Unlike any other crisis, Disaster Recovery (DR) depends upon the ability to recover damaged assets, because assets are needed to recover function, and restoring functionality is the goal of DR. Yet the skills of Asset Managers are often neglected by DR Planners, and many Asset Managers do not fully understand their role in Disaster Recovery Planning. Where to start? Understanding your role as an Asset Manager entails knowing the scope and some of the details of recovery planning. For scope, it’s useful to see DR in the context of crisis management.

Almost any type of corporate crisis, like cash flow, sudden market shift, executive succession, public perception, product failure, labor relations and regulatory changes, can be managed by a small team of experts and minimal pre-arranged resources. The notable exception is an operational crisis, especially one involving a data center. Without resources standing by – like computers, data, and networking – a recovery attempt is bound to fail. Business processes supported by information technologies have acceptable downtimes ranging from weeks to days to microseconds. Information Technology (IT) executives must be prepared to recover functionality within the acceptable downtimes of the processes they support, and most recovery-time objectives (RTO) cannot be met without substantial assets ready to be used.

IT assets typically depreciate, so, like most assets, the value we get from them is in their use. We usually don’t want to purchase an IT asset (or any asset) and have it sit idle. Yet, recoverability requires that we have a margin for error, such that the function of failed equipment can be moved to other equipment that isn’t being fully utilized. Generally, aside from accounting for growth, we don’t want more IT assets than we need, but assets allocated for recovery must be, by their nature, underutilized in the least or even unused at all, except for testing. Therefore, conscientious Asset Managers need to help keep the purchase and maintenance of recovery assets to a minimum.

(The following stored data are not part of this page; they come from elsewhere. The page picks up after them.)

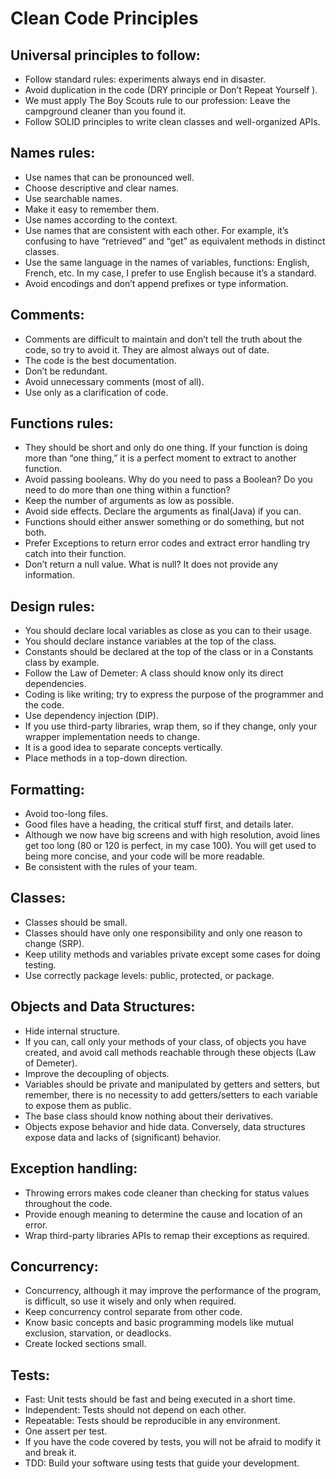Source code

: # Clean Code Principles

## Universal principles to follow:
- Follow standard rules: experiments always end in disaster.
- Avoid duplication in the code (DRY principle or Don’t Repeat Yourself ).
- We must apply The Boy Scouts rule to our profession: Leave the campground cleaner than you found it.
- Follow SOLID principles to write clean classes and well-organized APIs.

## Names rules:
- Use names that can be pronounced well.
- Choose descriptive and clear names.
- Use searchable names.
- Make it easy to remember them.
- Use names according to the context.
- Use names that are consistent with each other. For example, it’s confusing to have “retrieved” and “get” as equivalent methods in distinct classes.
- Use the same language in the names of variables, functions: English, French, etc. In my case, I prefer to use English because it’s a standard.
- Avoid encodings and don’t append prefixes or type information.

## Comments:
- Comments are difficult to maintain and don’t tell the truth about the code, so try to avoid it. They are almost always out of date.
- The code is the best documentation.
- Don’t be redundant.
- Avoid unnecessary comments (most of all).
- Use only as a clarification of code.

## Functions rules:
- They should be short and only do one thing. If your function is doing more than “one thing,” it is a perfect moment to extract to another function.
- Avoid passing booleans. Why do you need to pass a Boolean? Do you need to do more than one thing within a function?
- Keep the number of arguments as low as possible.
- Avoid side effects. Declare the arguments as final(Java) if you can.
- Functions should either answer something or do something, but not both.
- Prefer Exceptions to return error codes and extract error handling try catch into their function.
- Don’t return a null value. What is null? It does not provide any information.

## Design rules:
- You should declare local variables as close as you can to their usage.
- You should declare instance variables at the top of the class.
- Constants should be declared at the top of the class or in a Constants class by example.
- Follow the Law of Demeter: A class should know only its direct dependencies.
- Coding is like writing; try to express the purpose of the programmer and the code.
- Use dependency injection (DIP).
- If you use third-party libraries, wrap them, so if they change, only your wrapper implementation needs to change.
- It is a good idea to separate concepts vertically.
- Place methods in a top-down direction.

## Formatting:
- Avoid too-long files.
- Good files have a heading, the critical stuff first, and details later.
- Although we now have big screens and with high resolution, avoid lines get too long (80 or 120 is perfect, in my case 100). You will get used to being more concise, and your code will be more readable.
- Be consistent with the rules of your team.

## Classes:
- Classes should be small.
- Classes should have only one responsibility and only one reason to change (SRP).
- Keep utility methods and variables private except some cases for doing testing.
- Use correctly package levels: public, protected, or package.

## Objects and Data Structures:
- Hide internal structure.
- If you can, call only your methods of your class, of objects you have created, and avoid call methods reachable through these objects (Law of Demeter).
- Improve the decoupling of objects.
- Variables should be private and manipulated by getters and setters, but remember, there is no necessity to add getters/setters to each variable to expose them as public.
- The base class should know nothing about their derivatives.
- Objects expose behavior and hide data. Conversely, data structures expose data and lacks of (significant) behavior.

## Exception handling:
- Throwing errors makes code cleaner than checking for status values throughout the code.
- Provide enough meaning to determine the cause and location of an error.
- Wrap third-party libraries APIs to remap their exceptions as required.

## Concurrency:
- Concurrency, although it may improve the performance of the program, is difficult, so use it wisely and only when required.
- Keep concurrency control separate from other code.
- Know basic concepts and basic programming models like mutual exclusion, starvation, or deadlocks.
- Create locked sections small.

## Tests:
- Fast: Unit tests should be fast and being executed in a short time.
- Independent: Tests should not depend on each other.
- Repeatable: Tests should be reproducible in any environment.
- One assert per test.
- If you have the code covered by tests, you will not be afraid to modify it and break it.
- TDD: Build your software using tests that guide your development.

IT assets include: (1) Hardware, (2) Software, (3) Data and (4) People. Each of these assets has a financial worth, but together they’re more than that. Combinations of these things gives you the functionality you need. For example, networking and communications requires a combination of all four.

A disaster, defined for the purpose of IT recovery beyond an emergency or component failure, is an event that forces movement of IT functionality to an alternative off-site location. Recovery of a company’s technology infrastructure is central to Business Continuity (BC), the overall picture of which also includes recovery of function outside of IT, though not a focus in this discussion.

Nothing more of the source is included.